+++ The input
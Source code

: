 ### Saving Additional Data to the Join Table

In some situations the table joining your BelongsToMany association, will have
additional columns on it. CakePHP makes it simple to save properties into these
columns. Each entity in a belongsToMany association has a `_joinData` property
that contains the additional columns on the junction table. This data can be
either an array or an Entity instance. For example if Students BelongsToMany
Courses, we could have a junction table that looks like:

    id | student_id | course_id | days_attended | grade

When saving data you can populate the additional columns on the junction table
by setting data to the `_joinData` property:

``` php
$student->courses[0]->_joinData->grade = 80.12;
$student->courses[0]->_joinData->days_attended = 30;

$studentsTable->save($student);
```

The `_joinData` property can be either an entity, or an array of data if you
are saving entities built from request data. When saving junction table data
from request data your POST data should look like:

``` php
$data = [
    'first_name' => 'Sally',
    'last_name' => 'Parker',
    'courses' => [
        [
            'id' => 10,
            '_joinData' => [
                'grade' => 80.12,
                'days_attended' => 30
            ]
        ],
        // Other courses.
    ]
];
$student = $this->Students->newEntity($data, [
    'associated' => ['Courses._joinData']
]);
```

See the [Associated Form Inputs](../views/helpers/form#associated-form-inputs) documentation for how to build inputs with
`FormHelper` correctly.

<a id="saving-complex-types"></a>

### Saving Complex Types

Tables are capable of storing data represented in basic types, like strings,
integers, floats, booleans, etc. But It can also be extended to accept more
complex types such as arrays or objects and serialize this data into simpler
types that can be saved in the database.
++++++
**The task:** For each record in the listing, output it again exactly.

**Solution to this exercise:**
Source code

: ### Saving Additional Data to the Join Table

In some situations the table joining your BelongsToMany association, will have
additional columns on it. CakePHP makes it simple to save properties into these
columns. Each entity in a belongsToMany association has a `_joinData` property
that contains the additional columns on the junction table. This data can be
either an array or an Entity instance. For example if Students BelongsToMany
Courses, we could have a junction table that looks like:

    id | student_id | course_id | days_attended | grade

When saving data you can populate the additional columns on the junction table
by setting data to the `_joinData` property:

``` php
$student->courses[0]->_joinData->grade = 80.12;
$student->courses[0]->_joinData->days_attended = 30;

$studentsTable->save($student);
```

The `_joinData` property can be either an entity, or an array of data if you
are saving entities built from request data. When saving junction table data
from request data your POST data should look like:

``` php
$data = [
    'first_name' => 'Sally',
    'last_name' => 'Parker',
    'courses' => [
        [
            'id' => 10,
            '_joinData' => [
                'grade' => 80.12,
                'days_attended' => 30
            ]
        ],
        // Other courses.
    ]
];
$student = $this->Students->newEntity($data, [
    'associated' => ['Courses._joinData']
]);
```

See the [Associated Form Inputs](../views/helpers/form#associated-form-inputs) documentation for how to build inputs with
`FormHelper` correctly.

<a id="saving-complex-types"></a>

### Saving Complex Types

Tables are capable of storing data represented in basic types, like strings,
integers, floats, booleans, etc. But It can also be extended to accept more
complex types such as arrays or objects and serialize this data into simpler
types that can be saved in the database.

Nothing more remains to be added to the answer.